EXERCISE INPUTS
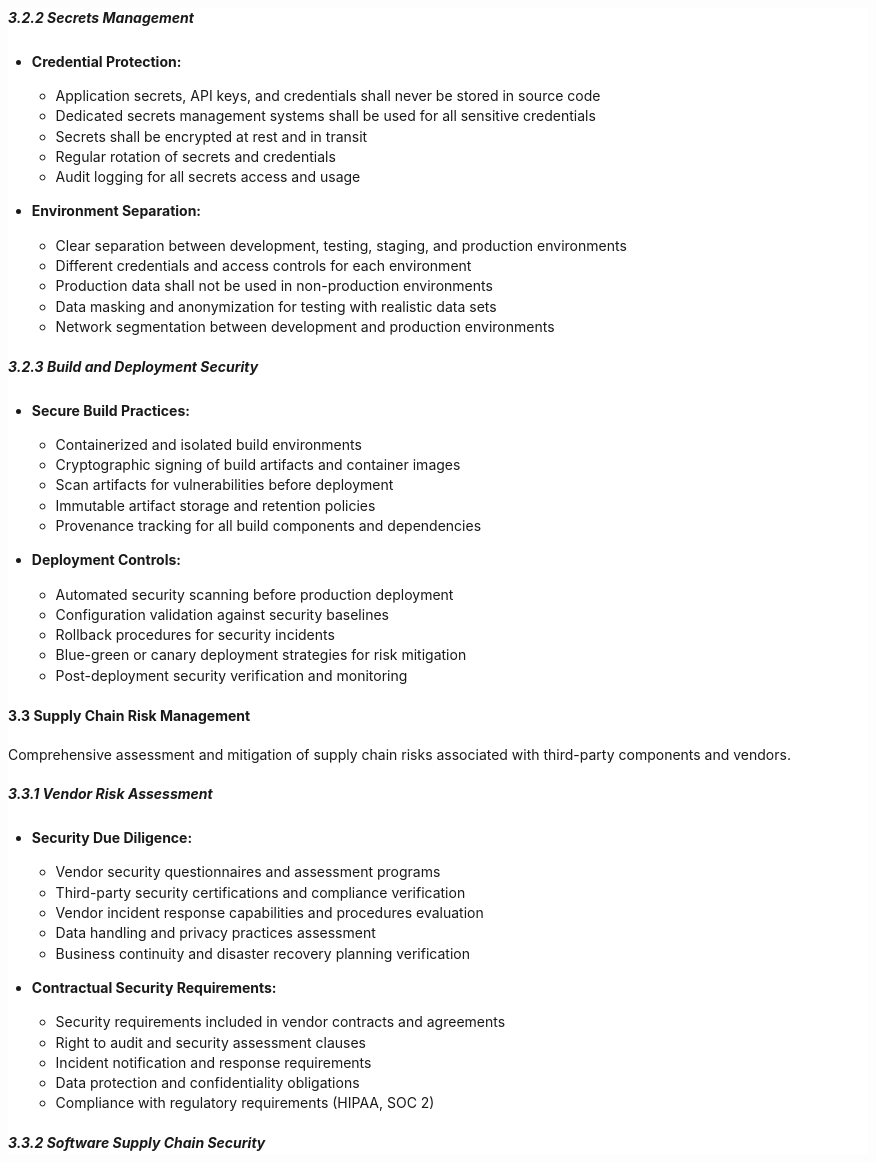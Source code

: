 ##### 3.2.2 Secrets Management

- **Credential Protection:**
    - Application secrets, API keys, and credentials shall never be stored in source code
    - Dedicated secrets management systems shall be used for all sensitive credentials
    - Secrets shall be encrypted at rest and in transit
    - Regular rotation of secrets and credentials
    - Audit logging for all secrets access and usage

- **Environment Separation:**
    - Clear separation between development, testing, staging, and production environments
    - Different credentials and access controls for each environment
    - Production data shall not be used in non-production environments
    - Data masking and anonymization for testing with realistic data sets
    - Network segmentation between development and production environments

##### 3.2.3 Build and Deployment Security

- **Secure Build Practices:**
    - Containerized and isolated build environments
    - Cryptographic signing of build artifacts and container images
    - Scan artifacts for vulnerabilities before deployment
    - Immutable artifact storage and retention policies
    - Provenance tracking for all build components and dependencies

- **Deployment Controls:**
    - Automated security scanning before production deployment
    - Configuration validation against security baselines
    - Rollback procedures for security incidents
    - Blue-green or canary deployment strategies for risk mitigation
    - Post-deployment security verification and monitoring

#### 3.3 Supply Chain Risk Management

Comprehensive assessment and mitigation of supply chain risks associated with third-party components and vendors.

##### 3.3.1 Vendor Risk Assessment

- **Security Due Diligence:**
    - Vendor security questionnaires and assessment programs
    - Third-party security certifications and compliance verification
    - Vendor incident response capabilities and procedures evaluation
    - Data handling and privacy practices assessment
    - Business continuity and disaster recovery planning verification

- **Contractual Security Requirements:**
    - Security requirements included in vendor contracts and agreements
    - Right to audit and security assessment clauses
    - Incident notification and response requirements
    - Data protection and confidentiality obligations
    - Compliance with regulatory requirements (HIPAA, SOC 2)

##### 3.3.2 Software Supply Chain Security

WHAT THIS TASK INVOLVES
What is needed is an exact retyping of the lines from the start of the data through the line with "- Audit logging", with both end lines kept and every picture left out.

WORKED SOLUTION
Source code

: ##### 3.2.2 Secrets Management

- **Credential Protection:**
    - Application secrets, API keys, and credentials shall never be stored in source code
    - Dedicated secrets management systems shall be used for all sensitive credentials
    - Secrets shall be encrypted at rest and in transit
    - Regular rotation of secrets and credentials
    - Audit logging for all secrets access and usage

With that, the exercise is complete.